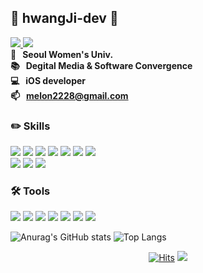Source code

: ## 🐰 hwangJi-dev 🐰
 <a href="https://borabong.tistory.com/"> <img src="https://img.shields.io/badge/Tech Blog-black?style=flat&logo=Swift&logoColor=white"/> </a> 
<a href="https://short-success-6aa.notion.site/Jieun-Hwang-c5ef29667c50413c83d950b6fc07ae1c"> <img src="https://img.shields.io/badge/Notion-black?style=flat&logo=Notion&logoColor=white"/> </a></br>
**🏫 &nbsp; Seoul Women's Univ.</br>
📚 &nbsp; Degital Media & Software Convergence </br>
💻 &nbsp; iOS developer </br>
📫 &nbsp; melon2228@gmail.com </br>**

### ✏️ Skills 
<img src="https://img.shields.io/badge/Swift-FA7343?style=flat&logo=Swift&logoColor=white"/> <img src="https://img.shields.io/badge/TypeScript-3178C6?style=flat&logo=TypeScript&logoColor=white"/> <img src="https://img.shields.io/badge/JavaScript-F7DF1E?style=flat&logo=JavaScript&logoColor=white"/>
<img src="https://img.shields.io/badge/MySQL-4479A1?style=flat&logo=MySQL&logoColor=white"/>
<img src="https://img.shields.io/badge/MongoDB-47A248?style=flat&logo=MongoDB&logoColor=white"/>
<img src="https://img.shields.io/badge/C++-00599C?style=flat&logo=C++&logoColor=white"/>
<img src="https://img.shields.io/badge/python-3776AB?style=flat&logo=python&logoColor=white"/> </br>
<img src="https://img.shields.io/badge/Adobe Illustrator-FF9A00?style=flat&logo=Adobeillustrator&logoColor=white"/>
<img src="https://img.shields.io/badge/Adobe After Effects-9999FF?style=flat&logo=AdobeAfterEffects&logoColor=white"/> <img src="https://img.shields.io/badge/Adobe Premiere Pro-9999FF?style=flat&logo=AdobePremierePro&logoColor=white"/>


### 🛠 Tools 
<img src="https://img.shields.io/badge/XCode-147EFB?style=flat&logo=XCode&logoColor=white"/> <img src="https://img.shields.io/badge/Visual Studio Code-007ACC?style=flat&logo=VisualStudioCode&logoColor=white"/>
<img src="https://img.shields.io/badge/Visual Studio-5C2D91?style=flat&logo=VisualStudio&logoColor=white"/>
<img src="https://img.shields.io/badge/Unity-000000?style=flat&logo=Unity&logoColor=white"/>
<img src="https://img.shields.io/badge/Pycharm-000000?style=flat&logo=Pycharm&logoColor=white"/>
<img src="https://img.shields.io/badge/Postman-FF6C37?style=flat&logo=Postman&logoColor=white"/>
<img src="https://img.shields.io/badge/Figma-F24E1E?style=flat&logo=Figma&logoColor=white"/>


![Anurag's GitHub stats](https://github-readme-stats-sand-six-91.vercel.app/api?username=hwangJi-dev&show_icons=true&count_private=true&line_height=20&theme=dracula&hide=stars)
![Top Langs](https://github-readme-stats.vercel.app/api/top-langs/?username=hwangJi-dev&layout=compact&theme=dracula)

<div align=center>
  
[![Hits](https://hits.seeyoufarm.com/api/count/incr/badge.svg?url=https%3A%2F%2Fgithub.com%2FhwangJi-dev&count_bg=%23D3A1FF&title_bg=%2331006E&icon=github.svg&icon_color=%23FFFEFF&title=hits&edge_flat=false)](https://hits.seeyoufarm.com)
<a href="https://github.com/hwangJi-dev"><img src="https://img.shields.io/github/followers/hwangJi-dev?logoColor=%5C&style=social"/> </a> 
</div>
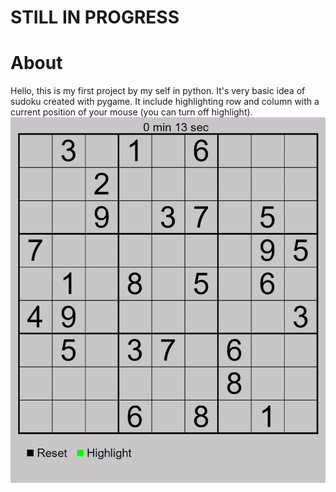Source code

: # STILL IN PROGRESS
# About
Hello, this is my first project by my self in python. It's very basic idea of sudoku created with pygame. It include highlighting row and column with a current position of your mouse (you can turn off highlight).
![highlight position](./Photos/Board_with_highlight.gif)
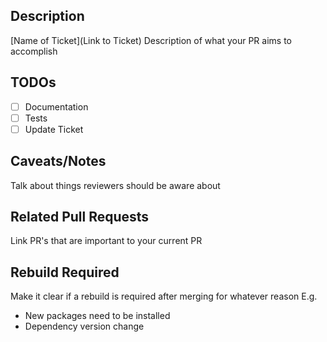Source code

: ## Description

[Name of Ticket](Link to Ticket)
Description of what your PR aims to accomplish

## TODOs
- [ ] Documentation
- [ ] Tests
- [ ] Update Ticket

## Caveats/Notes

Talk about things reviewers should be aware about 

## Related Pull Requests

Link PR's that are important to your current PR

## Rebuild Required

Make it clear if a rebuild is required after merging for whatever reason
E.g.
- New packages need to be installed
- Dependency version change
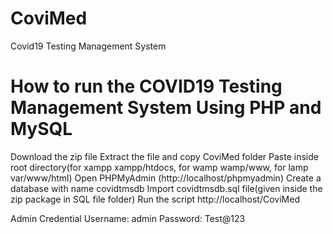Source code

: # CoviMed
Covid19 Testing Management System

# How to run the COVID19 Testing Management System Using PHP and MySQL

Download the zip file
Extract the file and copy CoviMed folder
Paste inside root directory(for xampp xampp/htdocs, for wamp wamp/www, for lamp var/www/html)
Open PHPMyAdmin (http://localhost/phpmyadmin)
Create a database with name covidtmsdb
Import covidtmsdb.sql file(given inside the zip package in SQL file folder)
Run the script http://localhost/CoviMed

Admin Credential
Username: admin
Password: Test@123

_Assignment_: The output must start at the line holding "[Name of Ticket](Link to Ticket)", end at the last line of the listing above, and show each line exactly; please omit all pictures.

_Exercise response_:
[Name of Ticket](Link to Ticket)
Description of what your PR aims to accomplish

## TODOs
- [ ] Documentation
- [ ] Tests
- [ ] Update Ticket

## Caveats/Notes

Talk about things reviewers should be aware about 

## Related Pull Requests

Link PR's that are important to your current PR

## Rebuild Required

Make it clear if a rebuild is required after merging for whatever reason
E.g.
- New packages need to be installed
- Dependency version change
Source code

: # CoviMed
Covid19 Testing Management System

# How to run the COVID19 Testing Management System Using PHP and MySQL

Download the zip file
Extract the file and copy CoviMed folder
Paste inside root directory(for xampp xampp/htdocs, for wamp wamp/www, for lamp var/www/html)
Open PHPMyAdmin (http://localhost/phpmyadmin)
Create a database with name covidtmsdb
Import covidtmsdb.sql file(given inside the zip package in SQL file folder)
Run the script http://localhost/CoviMed

Admin Credential
Username: admin
Password: Test@123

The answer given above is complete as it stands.